Name: Rimma El Joueidi

Age: 27

Education: National Technical University of Ukraine Igor Sikorsky Kyiv Polytechnic Institute, Institute of applied system analysis

Profession: CEO and co-founder of Teach for Ukraine

Did you know? Rimma El Joueidi runs and has done a marathon in Munich, Germany.

It’s been almost a year since Rimma El Joueidi co-founded Teach for Ukraine, part of an international program that trains young professionals and graduates to become teachers.

The program, launched in February, selects and hires motivated young people with excellent knowledge of any school subject. After six weeks of training, they spend at least two years in a rural school in either Kyiv, Lviv or Kharkiv oblasts, teaching kids from the 5th to 11th grades.

The idea of Teach for Ukraine is to give all children from all parts of the country an education of the same quality, according to El Joueidi.

“I want to be someone useful and do something important for the future generations. If you don’t take care of yourself and your country, then the neighbor’s grass may really seem greener,” she says.

El Joueidi had an educational experience different from the typical Ukrainian one. She enrolled in the Future Leaders Exchange Program, or FLEX, in which foreign studies study for a year at an American high school. She always looked for opportunities. She joined the Canada-Ukraine Parliamentary Program. For several months, she worked in an MP’s office in the Canadian Parliament. As a fourth-year student, El Joueidi took up management consulting, advising leading private companies and state institutions on strategic development and managing efficient operations.
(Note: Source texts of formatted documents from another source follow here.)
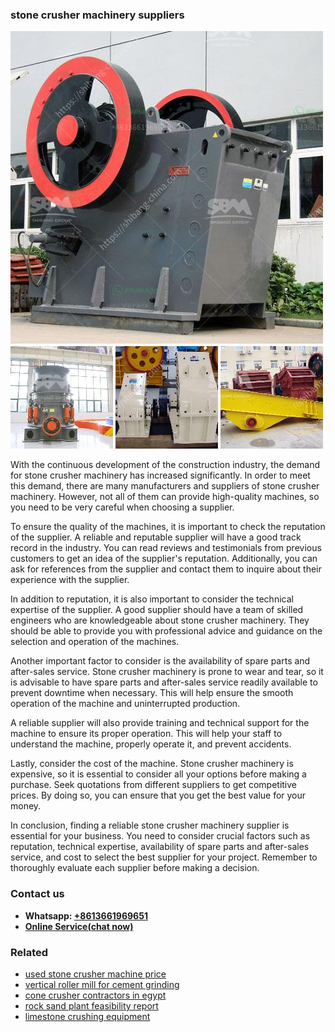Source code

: <h3>stone crusher machinery suppliers</h3><img src='1708663677.jpg' alt=''><p>With the continuous development of the construction industry, the demand for stone crusher machinery has increased significantly. In order to meet this demand, there are many manufacturers and suppliers of stone crusher machinery. However, not all of them can provide high-quality machines, so you need to be very careful when choosing a supplier.</p><p>To ensure the quality of the machines, it is important to check the reputation of the supplier. A reliable and reputable supplier will have a good track record in the industry. You can read reviews and testimonials from previous customers to get an idea of the supplier's reputation. Additionally, you can ask for references from the supplier and contact them to inquire about their experience with the supplier.</p><p>In addition to reputation, it is also important to consider the technical expertise of the supplier. A good supplier should have a team of skilled engineers who are knowledgeable about stone crusher machinery. They should be able to provide you with professional advice and guidance on the selection and operation of the machines.</p><p>Another important factor to consider is the availability of spare parts and after-sales service. Stone crusher machinery is prone to wear and tear, so it is advisable to have spare parts and after-sales service readily available to prevent downtime when necessary. This will help ensure the smooth operation of the machine and uninterrupted production.</p><p>A reliable supplier will also provide training and technical support for the machine to ensure its proper operation. This will help your staff to understand the machine, properly operate it, and prevent accidents.</p><p>Lastly, consider the cost of the machine. Stone crusher machinery is expensive, so it is essential to consider all your options before making a purchase. Seek quotations from different suppliers to get competitive prices. By doing so, you can ensure that you get the best value for your money.</p><p>In conclusion, finding a reliable stone crusher machinery supplier is essential for your business. You need to consider crucial factors such as reputation, technical expertise, availability of spare parts and after-sales service, and cost to select the best supplier for your project. Remember to thoroughly evaluate each supplier before making a decision.</p><h3>Contact us</h3><ul><li><strong>Whatsapp:&nbsp;<a href="https://wa.me/8613661969651">+8613661969651</a></strong></li><li><a href="https://swt.shibang-china.com/?git&amp;zhl&amp;stone crusher machinery suppliers"><strong>Online Service(chat now)</strong></a></li></ul><h3>Related</h3><ul><li><a href='used stone crusher machine price.md'>used stone crusher machine price</a></li><li><a href='vertical roller mill for cement grinding.md'>vertical roller mill for cement grinding</a></li><li><a href='cone crusher contractors in egypt.md'>cone crusher contractors in egypt</a></li><li><a href='rock sand plant feasibility report.md'>rock sand plant feasibility report</a></li><li><a href='limestone crushing equipment.md'>limestone crushing equipment</a></li></ul>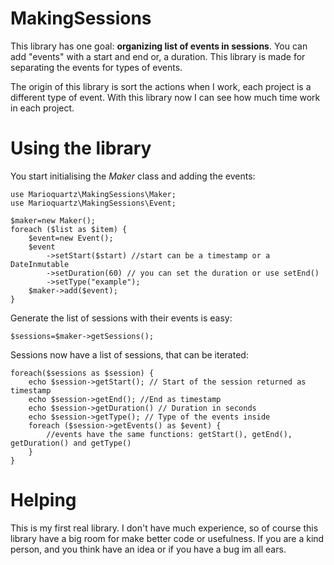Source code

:# MakingSessions
This library has one goal: **organizing list of events in sessions**. You can add "events" with a start and end or, a duration. This library is made for separating the events for types of events.

The origin of this library is sort the actions when I work, each project is a different type of event. With this library now I can see how much time work in each project.

# Using the library

You start initialising the _Maker_ class and adding the events:

    use Marioquartz\MakingSessions\Maker;
    use Marioquartz\MakingSessions\Event;

    $maker=new Maker();
    foreach ($list as $item) {
        $event=new Event();
        $event
            ->setStart($start) //start can be a timestamp or a DateInmutable
            ->setDuration(60) // you can set the duration or use setEnd()
            ->setType("example");
        $maker->add($event);
    }

Generate the list of sessions with their events is easy:

    $sessions=$maker->getSessions();

Sessions now have a list of sessions, that can be iterated:

    foreach($sessions as $session) {
        echo $session->getStart(); // Start of the session returned as timestamp
        echo $session->getEnd(); //End as timestamp
        echo $session->getDuration() // Duration in seconds
        echo $session->getType(); // Type of the events inside
        foreach ($session->getEvents() as $event) {
            //events have the same functions: getStart(), getEnd(), getDuration() and getType()
        }
    }

# Helping

This is my first real library. I don't have much experience, so of course this library have a big room for make better code or usefulness.
If you are a kind person, and you think have an idea or if you have a bug im all ears.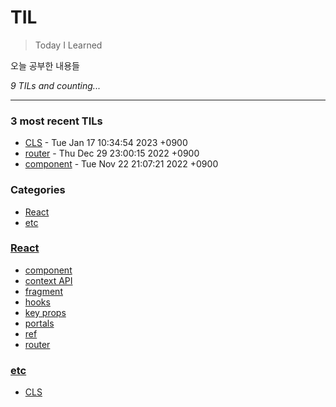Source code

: # TIL
> Today I Learned

오늘 공부한 내용들


_9 TILs and counting..._

---

### 3 most recent TILs

- [CLS](etc/CLS.md) - Tue Jan 17 10:34:54 2023 +0900
- [router](React/router.md) - Thu Dec 29 23:00:15 2022 +0900
- [component](React/component.md) - Tue Nov 22 21:07:21 2022 +0900

### Categories

- [React](#React)
- [etc](#etc)

### [React](#React)
- [component](React/component.md)
- [context API](React/context.md)
- [fragment](React/fragment.md)
- [hooks](React/hooks.md)
- [key props](React/key.md)
- [portals](React/portals.md)
- [ref](React/ref.md)
- [router](React/router.md)

### [etc](#etc)
- [CLS](etc/CLS.md)


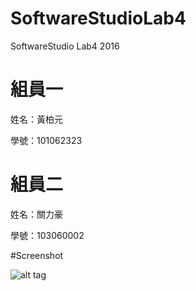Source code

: ﻿# SoftwareStudioLab4
SoftwareStudio Lab4 2016

# 組員一

姓名：黃柏元

學號：101062323

# 組員二

姓名：關力豪

學號：103060002

#Screenshot

![alt tag](/csc.png)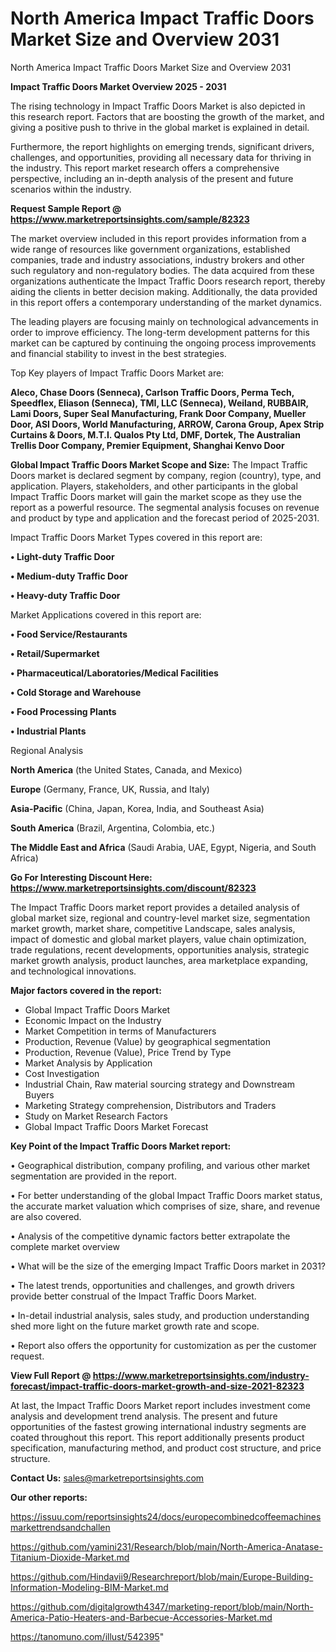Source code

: # North America Impact Traffic Doors Market Size and Overview 2031
North America Impact Traffic Doors Market Size and Overview 2031

<Strong> Impact Traffic Doors Market Overview 2025 - 2031</strong>

The rising technology in Impact Traffic Doors Market is also depicted in this research report. Factors that are boosting the growth of the market, and giving a positive push to thrive in the global market is explained in detail.

Furthermore, the report highlights on emerging trends, significant drivers, challenges, and opportunities, providing all necessary data for thriving in the industry. This report market research offers a comprehensive perspective, including an in-depth analysis of the present and future scenarios within the industry.

<strong>Request Sample Report @ <a href=https://www.marketreportsinsights.com/sample/82323>https://www.marketreportsinsights.com/sample/82323</a></strong>

The market overview included in this report provides information from a wide range of resources like government organizations, established companies, trade and industry associations, industry brokers and other such regulatory and non-regulatory bodies. The data acquired from these organizations authenticate the Impact Traffic Doors research report, thereby aiding the clients in better decision making. Additionally, the data provided in this report offers a contemporary understanding of the market dynamics.

The leading players are focusing mainly on technological advancements in order to improve efficiency. The long-term development patterns for this market can be captured by continuing the ongoing process improvements and financial stability to invest in the best strategies.

Top Key players of Impact Traffic Doors Market are:

<strong>Aleco, Chase Doors (Senneca), Carlson Traffic Doors, Perma Tech, Speedflex, Eliason (Senneca), TMI, LLC (Senneca), Weiland, RUBBAIR, Lami Doors, Super Seal Manufacturing, Frank Door Company, Mueller Door, ASI Doors, World Manufacturing, ARROW, Carona Group, Apex Strip Curtains & Doors, M.T.I. Qualos Pty Ltd, DMF, Dortek, The Australian Trellis Door Company, Premier Equipment, Shanghai Kenvo Door</strong>

<strong><b>Global Impact Traffic Doors Market Scope and Size:</b></strong>
The Impact Traffic Doors market is declared segment by company, region (country), type, and application. Players, stakeholders, and other participants in the global Impact Traffic Doors market will gain the market scope as they use the report as a powerful resource. The segmental analysis focuses on revenue and product by type and application and the forecast period of 2025-2031.

Impact Traffic Doors Market Types covered in this report are:

<strong>• Light-duty Traffic Door

• Medium-duty Traffic Door

• Heavy-duty Traffic Door</strong>

Market Applications covered in this report are:

<strong>• Food Service/Restaurants

• Retail/Supermarket

• Pharmaceutical/Laboratories/Medical Facilities

• Cold Storage and Warehouse

• Food Processing Plants

• Industrial Plants</strong> 

Regional Analysis

<strong>North America</strong> (the United States, Canada, and Mexico)

<strong>Europe</strong> (Germany, France, UK, Russia, and Italy)

<strong>Asia-Pacific</strong> (China, Japan, Korea, India, and Southeast Asia)

<strong>South America</strong> (Brazil, Argentina, Colombia, etc.)

<strong>The Middle East and Africa</strong> (Saudi Arabia, UAE, Egypt, Nigeria, and South Africa)

<strong>Go For Interesting Discount Here: <a href=https://www.marketreportsinsights.com/discount/82323>https://www.marketreportsinsights.com/discount/82323</a></strong>

The Impact Traffic Doors market report provides a detailed analysis of global market size, regional and country-level market size, segmentation market growth, market share, competitive Landscape, sales analysis, impact of domestic and global market players, value chain optimization, trade regulations, recent developments, opportunities analysis, strategic market growth analysis, product launches, area marketplace expanding, and technological innovations.

<strong><b>Major factors covered in the report:</b></strong>
<ul>
  <li>Global Impact Traffic Doors Market </li>
  <li>Economic Impact on the Industry</li>
  <li>Market Competition in terms of Manufacturers</li>
  <li>Production, Revenue (Value) by geographical segmentation</li>
  <li>Production, Revenue (Value), Price Trend by Type</li>
  <li>Market Analysis by Application</li>
  <li>Cost Investigation</li>
  <li>Industrial Chain, Raw material sourcing strategy and Downstream Buyers</li>
  <li>Marketing Strategy comprehension, Distributors and Traders</li>
  <li>Study on Market Research Factors</li>
  <li>Global Impact Traffic Doors Market Forecast</li>
</ul>

<strong><b>Key Point of the Impact Traffic Doors Market report:</b></strong>

• Geographical distribution, company profiling, and various other market segmentation are provided in the report.

• For better understanding of the global Impact Traffic Doors market status, the accurate market valuation which comprises of size, share, and revenue are also covered.

• Analysis of the competitive dynamic factors better extrapolate the complete market overview

• What will be the size of the emerging Impact Traffic Doors market in 2031?

• The latest trends, opportunities and challenges, and growth drivers provide better construal of the Impact Traffic Doors Market.

• In-detail industrial analysis, sales study, and production understanding shed more light on the future market growth rate and scope.

• Report also offers the opportunity for customization as per the customer request.

<strong><b>View Full Report @ <a href=https://www.marketreportsinsights.com/industry-forecast/impact-traffic-doors-market-growth-and-size-2021-82323>https://www.marketreportsinsights.com/industry-forecast/impact-traffic-doors-market-growth-and-size-2021-82323</a></b></strong>


At last, the Impact Traffic Doors Market report includes investment come analysis and development trend analysis. The present and future opportunities of the fastest growing international industry segments are coated throughout this report. This report additionally presents product specification, manufacturing method, and product cost structure, and price structure.

<strong>Contact Us:</strong>
sales@marketreportsinsights.com

<strong>Our other reports:</strong>

<a href=https://issuu.com/reportsinsights24/docs/europecombinedcoffeemachinesmarkettrendsandchallen>https://issuu.com/reportsinsights24/docs/europecombinedcoffeemachinesmarkettrendsandchallen</a>

<a href=https://github.com/yamini231/Research/blob/main/North-America-Anatase-Titanium-Dioxide-Market.md>https://github.com/yamini231/Research/blob/main/North-America-Anatase-Titanium-Dioxide-Market.md</a>

<a href=https://github.com/Hindavii9/Researchreport/blob/main/Europe-Building-Information-Modeling-BIM-Market.md>https://github.com/Hindavii9/Researchreport/blob/main/Europe-Building-Information-Modeling-BIM-Market.md</a>

<a href=https://github.com/digitalgrowth4347/marketing-report/blob/main/North-America-Patio-Heaters-and-Barbecue-Accessories-Market.md>https://github.com/digitalgrowth4347/marketing-report/blob/main/North-America-Patio-Heaters-and-Barbecue-Accessories-Market.md</a>

<a href=https://tanomuno.com/illust/542395>https://tanomuno.com/illust/542395</a>"
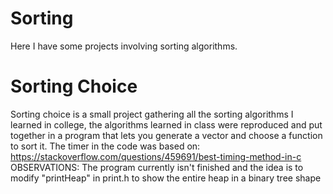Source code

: # Sorting

Here I have some projects involving sorting algorithms.

# Sorting Choice

Sorting choice is a small project gathering all the sorting algorithms I learned in college, the algorithms learned in class were reproduced and put together in a program that lets you generate a vector and choose a function to sort it.
The timer in the code was based on: https://stackoverflow.com/questions/459691/best-timing-method-in-c
OBSERVATIONS: The program currently isn't finished and the idea is to modify "printHeap" in print.h to show the entire heap in a binary tree shape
She then focused on working in the public sector, communicating with ministries, municipal corporations in Ukraine and advising them on strategic development.

“At that time I got to know about Teach for All, a network that develops collective leadership in classrooms and communities around the world. A friend of mine suggested starting it up in Ukraine, and I agreed,” El Joueidi said. For more than a year, she and her team have worked to adapt the international model to Ukraine.

Soon after its launch, Teach for Ukraine received more than 300 applications from potential participants and over 130 applications from schools that wanted to invite teachers from the program. The approved candidates have been working in Ukrainian schools since September.

El Joueidi strongly believes that humans could solve many more problems simply by investing in education. When children from villages or poor families do not have a variety of opportunities, it affects not only the child’s future, but the future of the whole country.